==== Data supplied

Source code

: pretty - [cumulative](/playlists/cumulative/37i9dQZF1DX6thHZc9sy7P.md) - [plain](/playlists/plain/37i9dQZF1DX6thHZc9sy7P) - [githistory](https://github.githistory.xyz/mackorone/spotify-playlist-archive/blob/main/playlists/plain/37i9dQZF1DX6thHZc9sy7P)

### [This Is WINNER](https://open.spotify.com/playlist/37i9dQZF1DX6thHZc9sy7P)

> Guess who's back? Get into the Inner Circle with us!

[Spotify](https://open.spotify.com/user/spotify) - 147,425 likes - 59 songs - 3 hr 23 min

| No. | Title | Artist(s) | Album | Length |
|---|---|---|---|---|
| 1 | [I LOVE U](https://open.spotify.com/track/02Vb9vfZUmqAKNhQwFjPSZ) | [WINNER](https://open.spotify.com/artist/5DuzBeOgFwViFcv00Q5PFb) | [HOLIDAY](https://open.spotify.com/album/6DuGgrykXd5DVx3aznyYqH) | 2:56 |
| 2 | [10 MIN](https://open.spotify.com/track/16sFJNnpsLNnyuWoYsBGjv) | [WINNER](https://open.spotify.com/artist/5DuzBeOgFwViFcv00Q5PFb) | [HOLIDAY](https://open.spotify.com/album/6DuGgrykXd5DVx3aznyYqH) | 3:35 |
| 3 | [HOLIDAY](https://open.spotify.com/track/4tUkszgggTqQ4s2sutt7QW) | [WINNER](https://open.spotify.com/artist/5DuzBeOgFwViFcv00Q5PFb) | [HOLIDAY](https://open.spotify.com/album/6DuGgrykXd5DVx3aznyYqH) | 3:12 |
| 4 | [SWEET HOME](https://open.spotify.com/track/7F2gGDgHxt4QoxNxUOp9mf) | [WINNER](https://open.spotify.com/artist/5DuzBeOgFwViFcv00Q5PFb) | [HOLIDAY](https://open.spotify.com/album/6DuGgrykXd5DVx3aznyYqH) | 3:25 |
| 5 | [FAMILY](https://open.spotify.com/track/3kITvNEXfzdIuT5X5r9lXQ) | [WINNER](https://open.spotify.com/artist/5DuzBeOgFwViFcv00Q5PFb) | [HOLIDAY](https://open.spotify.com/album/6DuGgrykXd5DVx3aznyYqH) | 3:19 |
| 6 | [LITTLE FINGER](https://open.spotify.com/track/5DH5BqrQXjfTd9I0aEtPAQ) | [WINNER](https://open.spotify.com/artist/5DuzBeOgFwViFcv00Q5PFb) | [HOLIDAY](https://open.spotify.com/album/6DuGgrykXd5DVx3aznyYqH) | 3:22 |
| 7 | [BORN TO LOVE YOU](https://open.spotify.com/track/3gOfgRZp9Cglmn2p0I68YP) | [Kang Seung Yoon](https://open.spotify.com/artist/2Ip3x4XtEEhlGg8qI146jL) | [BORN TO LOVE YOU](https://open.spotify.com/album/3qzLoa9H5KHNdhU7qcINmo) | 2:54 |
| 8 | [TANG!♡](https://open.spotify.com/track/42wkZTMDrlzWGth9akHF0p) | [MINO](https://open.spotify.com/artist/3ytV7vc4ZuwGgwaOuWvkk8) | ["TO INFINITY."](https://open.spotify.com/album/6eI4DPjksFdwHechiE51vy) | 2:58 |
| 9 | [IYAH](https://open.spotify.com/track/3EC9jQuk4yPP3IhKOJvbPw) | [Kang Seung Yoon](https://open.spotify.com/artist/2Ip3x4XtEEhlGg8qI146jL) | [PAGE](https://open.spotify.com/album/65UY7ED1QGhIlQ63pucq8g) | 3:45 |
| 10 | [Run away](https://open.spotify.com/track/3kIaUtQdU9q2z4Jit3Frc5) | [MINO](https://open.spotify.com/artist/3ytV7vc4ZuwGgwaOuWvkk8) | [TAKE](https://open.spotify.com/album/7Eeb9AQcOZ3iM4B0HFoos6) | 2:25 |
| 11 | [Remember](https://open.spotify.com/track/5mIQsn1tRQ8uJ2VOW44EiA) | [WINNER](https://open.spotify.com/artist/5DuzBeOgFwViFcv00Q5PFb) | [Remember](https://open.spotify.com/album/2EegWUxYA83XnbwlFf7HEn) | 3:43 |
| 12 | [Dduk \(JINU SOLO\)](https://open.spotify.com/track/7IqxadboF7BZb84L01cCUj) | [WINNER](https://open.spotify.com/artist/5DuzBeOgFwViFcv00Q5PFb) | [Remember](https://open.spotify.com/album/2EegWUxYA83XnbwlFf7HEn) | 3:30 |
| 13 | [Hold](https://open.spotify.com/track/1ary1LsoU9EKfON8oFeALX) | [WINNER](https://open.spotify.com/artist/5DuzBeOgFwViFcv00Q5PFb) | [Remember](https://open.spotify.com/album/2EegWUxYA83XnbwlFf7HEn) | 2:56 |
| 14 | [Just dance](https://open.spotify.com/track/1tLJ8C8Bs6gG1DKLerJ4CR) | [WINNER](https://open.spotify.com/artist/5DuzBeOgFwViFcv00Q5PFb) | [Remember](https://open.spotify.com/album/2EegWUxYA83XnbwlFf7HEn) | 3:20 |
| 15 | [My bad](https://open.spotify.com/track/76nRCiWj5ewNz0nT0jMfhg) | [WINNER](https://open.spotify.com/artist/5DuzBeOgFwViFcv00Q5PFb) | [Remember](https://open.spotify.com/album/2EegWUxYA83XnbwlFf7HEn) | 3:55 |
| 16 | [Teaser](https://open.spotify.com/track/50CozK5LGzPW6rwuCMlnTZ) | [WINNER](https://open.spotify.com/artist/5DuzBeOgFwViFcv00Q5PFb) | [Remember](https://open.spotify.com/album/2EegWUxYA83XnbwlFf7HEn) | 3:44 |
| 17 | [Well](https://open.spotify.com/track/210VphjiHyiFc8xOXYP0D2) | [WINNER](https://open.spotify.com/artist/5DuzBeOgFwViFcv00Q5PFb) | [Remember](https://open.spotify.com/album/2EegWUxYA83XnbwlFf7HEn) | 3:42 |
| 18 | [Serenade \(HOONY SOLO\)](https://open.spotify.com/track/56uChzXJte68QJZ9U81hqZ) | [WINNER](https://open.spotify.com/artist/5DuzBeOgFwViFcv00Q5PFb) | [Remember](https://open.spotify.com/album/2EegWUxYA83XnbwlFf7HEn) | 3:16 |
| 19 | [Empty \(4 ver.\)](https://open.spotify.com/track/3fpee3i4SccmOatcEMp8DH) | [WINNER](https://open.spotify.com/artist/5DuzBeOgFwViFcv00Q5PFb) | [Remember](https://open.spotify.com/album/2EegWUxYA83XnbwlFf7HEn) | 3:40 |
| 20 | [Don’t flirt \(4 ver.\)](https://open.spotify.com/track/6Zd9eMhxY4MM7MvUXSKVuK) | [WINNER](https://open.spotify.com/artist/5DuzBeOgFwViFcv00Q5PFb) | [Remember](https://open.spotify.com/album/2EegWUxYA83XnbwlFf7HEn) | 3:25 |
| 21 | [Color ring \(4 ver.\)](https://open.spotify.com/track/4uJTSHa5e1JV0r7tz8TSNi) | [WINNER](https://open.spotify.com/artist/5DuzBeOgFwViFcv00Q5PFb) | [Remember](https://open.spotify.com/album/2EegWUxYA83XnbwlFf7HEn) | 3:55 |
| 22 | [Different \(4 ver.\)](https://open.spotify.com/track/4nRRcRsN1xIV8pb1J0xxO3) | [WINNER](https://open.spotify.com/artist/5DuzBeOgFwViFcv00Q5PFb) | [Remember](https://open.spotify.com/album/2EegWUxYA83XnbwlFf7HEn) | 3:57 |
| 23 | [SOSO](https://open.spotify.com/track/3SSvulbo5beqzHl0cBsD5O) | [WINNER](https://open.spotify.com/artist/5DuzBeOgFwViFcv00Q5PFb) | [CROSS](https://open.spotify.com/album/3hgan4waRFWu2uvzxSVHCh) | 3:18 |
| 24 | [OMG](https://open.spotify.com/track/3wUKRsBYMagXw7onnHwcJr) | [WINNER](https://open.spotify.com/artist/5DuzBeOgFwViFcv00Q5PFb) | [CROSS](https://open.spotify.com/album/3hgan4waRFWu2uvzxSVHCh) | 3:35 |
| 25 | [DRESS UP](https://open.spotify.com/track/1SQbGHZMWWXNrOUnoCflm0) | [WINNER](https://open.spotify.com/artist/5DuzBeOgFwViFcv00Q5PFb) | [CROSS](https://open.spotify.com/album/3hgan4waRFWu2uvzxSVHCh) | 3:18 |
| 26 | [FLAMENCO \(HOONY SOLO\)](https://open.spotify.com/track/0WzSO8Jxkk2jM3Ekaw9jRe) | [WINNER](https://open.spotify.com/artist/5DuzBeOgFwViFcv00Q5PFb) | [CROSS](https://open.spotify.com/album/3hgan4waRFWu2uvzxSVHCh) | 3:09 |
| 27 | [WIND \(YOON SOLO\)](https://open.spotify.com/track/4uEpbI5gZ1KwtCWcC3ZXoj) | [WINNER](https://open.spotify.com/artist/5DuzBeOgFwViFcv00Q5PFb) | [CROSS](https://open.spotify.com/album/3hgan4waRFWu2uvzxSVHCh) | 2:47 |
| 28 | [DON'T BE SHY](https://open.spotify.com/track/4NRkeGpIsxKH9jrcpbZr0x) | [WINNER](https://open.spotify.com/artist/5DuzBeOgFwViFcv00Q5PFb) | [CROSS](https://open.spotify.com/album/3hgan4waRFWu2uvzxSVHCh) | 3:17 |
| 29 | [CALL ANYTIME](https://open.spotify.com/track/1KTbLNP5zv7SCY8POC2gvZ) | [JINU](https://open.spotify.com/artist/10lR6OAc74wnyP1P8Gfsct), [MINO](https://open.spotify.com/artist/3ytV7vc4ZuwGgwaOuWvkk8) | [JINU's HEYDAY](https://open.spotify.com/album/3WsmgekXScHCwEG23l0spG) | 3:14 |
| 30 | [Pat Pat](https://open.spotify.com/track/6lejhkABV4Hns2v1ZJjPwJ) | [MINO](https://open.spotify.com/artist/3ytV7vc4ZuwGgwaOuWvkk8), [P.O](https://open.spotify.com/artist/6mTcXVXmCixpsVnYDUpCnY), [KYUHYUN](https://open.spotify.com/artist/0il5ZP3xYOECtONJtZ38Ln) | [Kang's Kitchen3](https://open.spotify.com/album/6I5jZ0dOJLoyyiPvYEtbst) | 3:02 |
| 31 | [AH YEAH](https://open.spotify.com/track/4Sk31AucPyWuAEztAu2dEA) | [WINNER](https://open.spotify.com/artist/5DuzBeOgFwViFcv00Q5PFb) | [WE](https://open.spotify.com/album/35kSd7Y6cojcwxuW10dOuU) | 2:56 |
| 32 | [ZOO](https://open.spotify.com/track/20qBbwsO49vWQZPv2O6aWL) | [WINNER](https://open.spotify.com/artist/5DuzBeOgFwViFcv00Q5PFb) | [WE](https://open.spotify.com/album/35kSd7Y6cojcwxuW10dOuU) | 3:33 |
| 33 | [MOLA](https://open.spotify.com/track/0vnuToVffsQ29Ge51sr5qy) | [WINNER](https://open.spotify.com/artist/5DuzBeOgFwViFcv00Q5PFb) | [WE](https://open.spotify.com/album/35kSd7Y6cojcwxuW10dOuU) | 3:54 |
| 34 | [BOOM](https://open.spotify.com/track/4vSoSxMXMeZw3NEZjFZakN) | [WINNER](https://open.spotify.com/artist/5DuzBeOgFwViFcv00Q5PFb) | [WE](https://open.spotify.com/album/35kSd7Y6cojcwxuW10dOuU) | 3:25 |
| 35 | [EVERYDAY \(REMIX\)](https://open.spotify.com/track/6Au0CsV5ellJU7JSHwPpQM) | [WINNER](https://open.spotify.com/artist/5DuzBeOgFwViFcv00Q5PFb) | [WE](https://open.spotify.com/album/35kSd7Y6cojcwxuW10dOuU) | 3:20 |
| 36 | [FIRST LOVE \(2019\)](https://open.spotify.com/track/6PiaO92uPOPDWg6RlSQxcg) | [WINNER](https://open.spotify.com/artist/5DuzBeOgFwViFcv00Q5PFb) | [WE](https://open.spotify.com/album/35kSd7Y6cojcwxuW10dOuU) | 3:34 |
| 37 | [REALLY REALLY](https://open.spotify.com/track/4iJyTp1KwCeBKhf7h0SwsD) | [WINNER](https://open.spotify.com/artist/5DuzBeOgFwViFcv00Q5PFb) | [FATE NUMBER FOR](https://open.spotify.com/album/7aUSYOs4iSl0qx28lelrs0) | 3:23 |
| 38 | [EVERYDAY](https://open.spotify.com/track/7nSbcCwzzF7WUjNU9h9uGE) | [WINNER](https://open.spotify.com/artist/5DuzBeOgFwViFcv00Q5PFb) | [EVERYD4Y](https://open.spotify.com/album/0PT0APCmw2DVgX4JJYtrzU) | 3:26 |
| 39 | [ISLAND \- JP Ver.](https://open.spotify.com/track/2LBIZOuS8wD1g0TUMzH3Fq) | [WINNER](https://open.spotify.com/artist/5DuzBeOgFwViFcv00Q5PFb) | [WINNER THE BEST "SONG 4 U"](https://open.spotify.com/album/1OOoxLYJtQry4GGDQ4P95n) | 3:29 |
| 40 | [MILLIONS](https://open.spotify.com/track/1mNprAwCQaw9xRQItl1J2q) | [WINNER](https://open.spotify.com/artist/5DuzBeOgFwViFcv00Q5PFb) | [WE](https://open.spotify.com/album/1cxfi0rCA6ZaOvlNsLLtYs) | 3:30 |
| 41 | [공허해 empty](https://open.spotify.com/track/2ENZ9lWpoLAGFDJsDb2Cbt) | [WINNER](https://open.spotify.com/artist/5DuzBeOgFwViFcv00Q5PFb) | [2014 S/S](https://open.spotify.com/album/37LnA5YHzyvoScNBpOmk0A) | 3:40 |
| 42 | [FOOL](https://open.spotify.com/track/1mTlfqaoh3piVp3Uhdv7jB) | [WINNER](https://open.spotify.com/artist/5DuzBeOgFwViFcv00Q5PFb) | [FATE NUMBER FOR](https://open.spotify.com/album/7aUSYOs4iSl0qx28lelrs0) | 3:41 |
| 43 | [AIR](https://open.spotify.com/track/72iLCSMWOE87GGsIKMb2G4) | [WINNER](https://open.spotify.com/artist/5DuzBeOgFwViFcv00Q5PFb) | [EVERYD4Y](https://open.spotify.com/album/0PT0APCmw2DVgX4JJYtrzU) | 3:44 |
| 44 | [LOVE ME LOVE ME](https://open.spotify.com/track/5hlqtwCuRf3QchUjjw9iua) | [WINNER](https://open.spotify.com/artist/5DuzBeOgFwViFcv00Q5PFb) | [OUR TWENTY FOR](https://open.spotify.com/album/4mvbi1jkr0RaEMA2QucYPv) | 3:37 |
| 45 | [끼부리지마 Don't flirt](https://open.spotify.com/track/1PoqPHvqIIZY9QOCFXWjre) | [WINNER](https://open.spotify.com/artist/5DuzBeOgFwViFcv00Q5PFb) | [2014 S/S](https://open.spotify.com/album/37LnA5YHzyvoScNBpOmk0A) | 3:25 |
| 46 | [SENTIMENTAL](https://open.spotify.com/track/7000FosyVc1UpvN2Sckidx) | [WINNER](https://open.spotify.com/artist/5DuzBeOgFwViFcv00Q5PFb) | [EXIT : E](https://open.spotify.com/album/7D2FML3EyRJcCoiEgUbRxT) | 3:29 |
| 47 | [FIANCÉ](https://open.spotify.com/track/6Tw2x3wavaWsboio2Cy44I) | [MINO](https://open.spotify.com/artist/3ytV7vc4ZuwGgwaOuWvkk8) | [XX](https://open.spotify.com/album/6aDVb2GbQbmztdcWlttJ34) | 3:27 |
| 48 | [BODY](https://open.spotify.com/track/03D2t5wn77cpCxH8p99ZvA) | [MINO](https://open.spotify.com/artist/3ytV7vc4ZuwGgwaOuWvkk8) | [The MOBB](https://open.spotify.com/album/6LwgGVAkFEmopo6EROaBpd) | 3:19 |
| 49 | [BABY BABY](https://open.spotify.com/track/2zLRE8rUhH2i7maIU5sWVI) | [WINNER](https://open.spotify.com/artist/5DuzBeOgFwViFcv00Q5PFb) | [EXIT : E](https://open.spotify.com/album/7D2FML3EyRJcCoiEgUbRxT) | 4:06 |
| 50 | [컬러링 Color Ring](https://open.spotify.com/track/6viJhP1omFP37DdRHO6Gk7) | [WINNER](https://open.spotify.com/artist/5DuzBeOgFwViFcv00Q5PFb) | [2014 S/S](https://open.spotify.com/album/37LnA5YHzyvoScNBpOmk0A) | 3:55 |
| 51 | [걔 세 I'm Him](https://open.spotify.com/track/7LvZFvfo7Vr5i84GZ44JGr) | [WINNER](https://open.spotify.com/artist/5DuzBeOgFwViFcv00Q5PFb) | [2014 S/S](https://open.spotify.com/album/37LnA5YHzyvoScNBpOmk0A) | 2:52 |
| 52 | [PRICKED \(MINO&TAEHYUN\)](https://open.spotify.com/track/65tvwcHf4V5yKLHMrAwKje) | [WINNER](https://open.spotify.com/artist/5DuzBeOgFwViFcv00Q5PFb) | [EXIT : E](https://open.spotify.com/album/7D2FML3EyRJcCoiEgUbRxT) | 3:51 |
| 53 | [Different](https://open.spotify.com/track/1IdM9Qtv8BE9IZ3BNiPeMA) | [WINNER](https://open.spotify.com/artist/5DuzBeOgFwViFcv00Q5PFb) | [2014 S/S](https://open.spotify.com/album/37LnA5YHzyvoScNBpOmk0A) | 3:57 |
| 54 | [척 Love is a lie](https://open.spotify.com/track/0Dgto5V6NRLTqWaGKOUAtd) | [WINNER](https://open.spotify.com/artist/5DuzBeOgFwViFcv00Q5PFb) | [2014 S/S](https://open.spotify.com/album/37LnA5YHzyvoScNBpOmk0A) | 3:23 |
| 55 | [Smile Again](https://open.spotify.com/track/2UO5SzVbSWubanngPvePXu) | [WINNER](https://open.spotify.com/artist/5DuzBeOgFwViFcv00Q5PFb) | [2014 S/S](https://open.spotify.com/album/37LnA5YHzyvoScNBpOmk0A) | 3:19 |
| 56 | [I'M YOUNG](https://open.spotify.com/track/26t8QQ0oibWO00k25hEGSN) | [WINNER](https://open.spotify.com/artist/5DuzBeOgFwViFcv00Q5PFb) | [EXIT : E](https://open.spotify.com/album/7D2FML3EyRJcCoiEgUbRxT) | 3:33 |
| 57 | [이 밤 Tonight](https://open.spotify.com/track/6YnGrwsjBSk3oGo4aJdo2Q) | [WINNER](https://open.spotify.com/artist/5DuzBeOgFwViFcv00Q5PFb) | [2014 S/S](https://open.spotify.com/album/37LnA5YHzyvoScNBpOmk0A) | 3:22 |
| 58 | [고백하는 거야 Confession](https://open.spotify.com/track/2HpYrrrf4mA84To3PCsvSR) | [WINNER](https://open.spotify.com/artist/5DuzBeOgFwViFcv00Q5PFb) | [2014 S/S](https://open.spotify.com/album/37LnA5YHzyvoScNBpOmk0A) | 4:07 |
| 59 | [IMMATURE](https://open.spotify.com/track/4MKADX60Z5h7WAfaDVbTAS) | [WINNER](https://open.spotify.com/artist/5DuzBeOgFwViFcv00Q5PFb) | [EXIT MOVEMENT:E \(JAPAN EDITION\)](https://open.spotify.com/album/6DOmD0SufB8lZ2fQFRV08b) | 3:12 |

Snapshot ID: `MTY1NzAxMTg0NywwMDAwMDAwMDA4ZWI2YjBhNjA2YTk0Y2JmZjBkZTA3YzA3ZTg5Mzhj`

========

Repeat the entries above verbatim, but only from the line that has "### [This Is" down to the line that has "6 | [LITTLE", inclusive.

### [This Is WINNER](https://open.spotify.com/playlist/37i9dQZF1DX6thHZc9sy7P)

> Guess who's back? Get into the Inner Circle with us!

[Spotify](https://open.spotify.com/user/spotify) - 147,425 likes - 59 songs - 3 hr 23 min

| No. | Title | Artist(s) | Album | Length |
|---|---|---|---|---|
| 1 | [I LOVE U](https://open.spotify.com/track/02Vb9vfZUmqAKNhQwFjPSZ) | [WINNER](https://open.spotify.com/artist/5DuzBeOgFwViFcv00Q5PFb) | [HOLIDAY](https://open.spotify.com/album/6DuGgrykXd5DVx3aznyYqH) | 2:56 |
| 2 | [10 MIN](https://open.spotify.com/track/16sFJNnpsLNnyuWoYsBGjv) | [WINNER](https://open.spotify.com/artist/5DuzBeOgFwViFcv00Q5PFb) | [HOLIDAY](https://open.spotify.com/album/6DuGgrykXd5DVx3aznyYqH) | 3:35 |
| 3 | [HOLIDAY](https://open.spotify.com/track/4tUkszgggTqQ4s2sutt7QW) | [WINNER](https://open.spotify.com/artist/5DuzBeOgFwViFcv00Q5PFb) | [HOLIDAY](https://open.spotify.com/album/6DuGgrykXd5DVx3aznyYqH) | 3:12 |
| 4 | [SWEET HOME](https://open.spotify.com/track/7F2gGDgHxt4QoxNxUOp9mf) | [WINNER](https://open.spotify.com/artist/5DuzBeOgFwViFcv00Q5PFb) | [HOLIDAY](https://open.spotify.com/album/6DuGgrykXd5DVx3aznyYqH) | 3:25 |
| 5 | [FAMILY](https://open.spotify.com/track/3kITvNEXfzdIuT5X5r9lXQ) | [WINNER](https://open.spotify.com/artist/5DuzBeOgFwViFcv00Q5PFb) | [HOLIDAY](https://open.spotify.com/album/6DuGgrykXd5DVx3aznyYqH) | 3:19 |
| 6 | [LITTLE FINGER](https://open.spotify.com/track/5DH5BqrQXjfTd9I0aEtPAQ) | [WINNER](https://open.spotify.com/artist/5DuzBeOgFwViFcv00Q5PFb) | [HOLIDAY](https://open.spotify.com/album/6DuGgrykXd5DVx3aznyYqH) | 3:22 |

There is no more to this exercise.